Oil, Gas and Water: The Gulf and Europe’s Strategic Vulnerability
Global energy markets were jolted on Wednesday as oil prices surged more than 3 percent amid the escalating United States–Israel conflict with Iran, raising fresh fears about energy security and geopolitical stability.
Brent crude, the international benchmark sourced from the North Sea, climbed to $83.84 per barrel, gaining $2.44 (3%) during the session. Meanwhile, West Texas Intermediate (WTI), the US benchmark, rose to $77.10 per barrel, up $2.44 (3.27%).
The surge comes as the conflict increasingly threatens vital energy infrastructure and global supply chains. However, the most dramatic development occurred in the natural gas market, where benchmark prices spiked nearly 50 percent overnight after drone strikes linked to Iran forced Qatar to halt production at Ras Laffan, one of the world’s largest liquefied natural gas (LNG) export hubs.
Qatar accounts for roughly 20 percent of global LNG trade, making any disruption at Ras Laffan a significant shock to global markets.
Europe Faces Energy Stress
The disruption has already placed Europe under severe pressure. Gas storage levels across the continent are reported to be critically low, averaging around 30 percent capacity, with Germany at 20 percent and the Netherlands near 10 percent.
Although Europe imports only about 7 percent of its LNG directly from Qatar, the ripple effect through global markets is substantial. Major Asian buyers, particularly China and India, have begun scrambling for alternative supplies, pushing prices higher worldwide.
Compounding the crisis, several alarming developments have unfolded simultaneously:
The Strait of Hormuz, a crucial shipping route for global energy supplies, has reportedly been closed.
Qatar has declared force majeure on certain LNG shipments.
China has halted diesel exports, tightening global fuel markets further.
Energy analysts warn that the full market impact may emerge within the next 10 to 15 days, when inventory data begins to reflect the disruption caused by the Strait of Hormuz closure. At that point, energy prices could spike even further.
The Overlooked Strategic Risk: Water
While global attention remains focused on oil and gas, experts caution that the Arabian Peninsula faces an even more critical vulnerability water security.

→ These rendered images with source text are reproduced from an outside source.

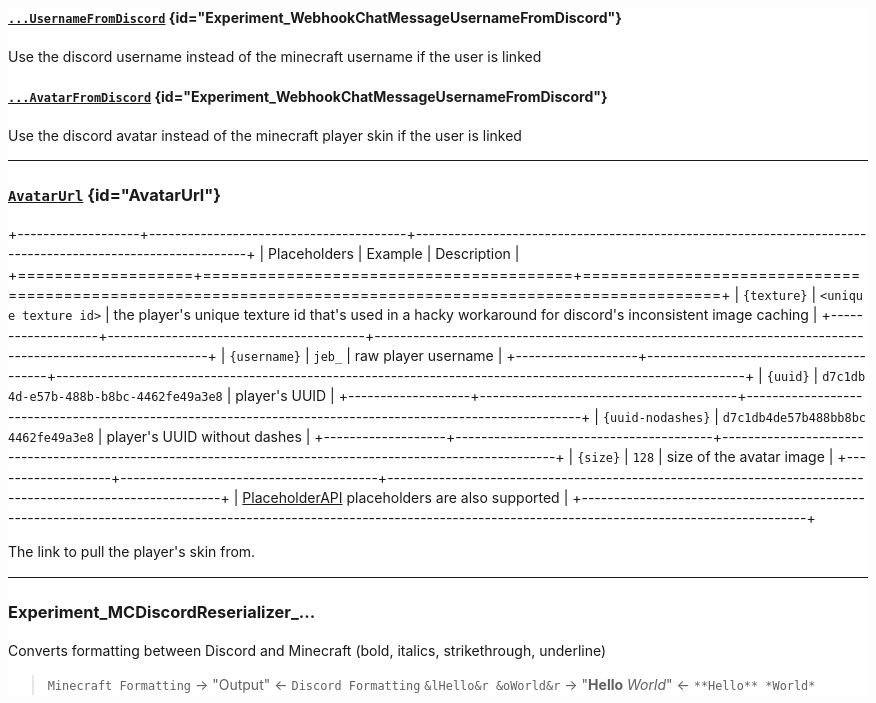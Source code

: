 #### [`...UsernameFromDiscord`](https://config.discordsrv.com/config/Experiment_WebhookChatMessageUsernameFromDiscord) {id="Experiment_WebhookChatMessageUsernameFromDiscord"}
Use the discord username instead of the minecraft username if the user is linked
#### [`...AvatarFromDiscord`](https://config.discordsrv.com/config/Experiment_WebhookChatMessageUsernameFromDiscord) {id="Experiment_WebhookChatMessageUsernameFromDiscord"}
Use the discord avatar instead of the minecraft player skin if the user is linked

---

### [`AvatarUrl`](https://config.discordsrv.com/config/AvatarUrl) {id="AvatarUrl"}

+-------------------+----------------------------------------+-----------------------------------------------------------------------------------------------------------+
|  Placeholders     |  Example                               |  Description                                                                                              |
+===================+========================================+===========================================================================================================+
| `{texture}`       | `<unique texture id>`                  | the player's unique texture id that's used in a hacky workaround for discord's inconsistent image caching |
+-------------------+----------------------------------------+-----------------------------------------------------------------------------------------------------------+
| `{username}`      | `jeb_`                                 | raw player username                                                                                       |
+-------------------+----------------------------------------+-----------------------------------------------------------------------------------------------------------+
| `{uuid}`          | `d7c1db4d-e57b-488b-b8bc-4462fe49a3e8` | player's UUID                                                                                             |
+-------------------+----------------------------------------+-----------------------------------------------------------------------------------------------------------+
| `{uuid-nodashes}` | `d7c1db4de57b488bb8bc4462fe49a3e8`     | player's UUID without dashes                                                                              |
+-------------------+----------------------------------------+-----------------------------------------------------------------------------------------------------------+
| `{size}`          | `128`                                  | size of the avatar image                                                                                  |
+-------------------+----------------------------------------+-----------------------------------------------------------------------------------------------------------+
|  [PlaceholderAPI](https://github.com/PlaceholderAPI/PlaceholderAPI) placeholders are also supported                                                                    |
+------------------------------------------------------------------------------------------------------------------------------------------------------------------------+

The link to pull the player's skin from.

---

### Experiment_MCDiscordReserializer_...
Converts formatting between Discord and Minecraft (bold, italics, strikethrough, underline)
>`Minecraft Formatting` → "Output" ← `Discord Formatting`
`&lHello&r &oWorld&r` → "**Hello** _World_" ← `**Hello** *World*`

The Gulf region is among the most water-stressed areas in the world, with extremely limited natural freshwater resources. As a result, many countries rely heavily on desalination plants to convert seawater into drinking water.
The dependence is striking:
Kuwait: 90% of drinking water from desalination
Oman: 86%
Saudi Arabia: 70%
United Arab Emirates: 42%
This reliance means that even a single targeted attack on a desalination facility could have devastating consequences. Analysts warn that a drone strike on a major plant could leave millions of people without potable water within days.
Concerns over this vulnerability are not new. A 2009 United States diplomatic cable reportedly warned that an attack on Riyadh’s desalination infrastructure could trigger mass evacuations and humanitarian disruption across Saudi Arabia.
A Strategic Calculation
So far, Iran has avoided targeting desalination infrastructure in the Gulf, a move analysts believe may reflect strategic restraint rather than capability limitations. However, continued escalation in the region and deeper US involvement could potentially alter that calculation.
For now, global markets remain on edge, watching not only the oil and gas supply lines, but also the broader strategic vulnerabilities that could reshape the geopolitical landscape of the Middle East.
If the conflict intensifies, the next crisis may not just be about energy prices but about access to water itself.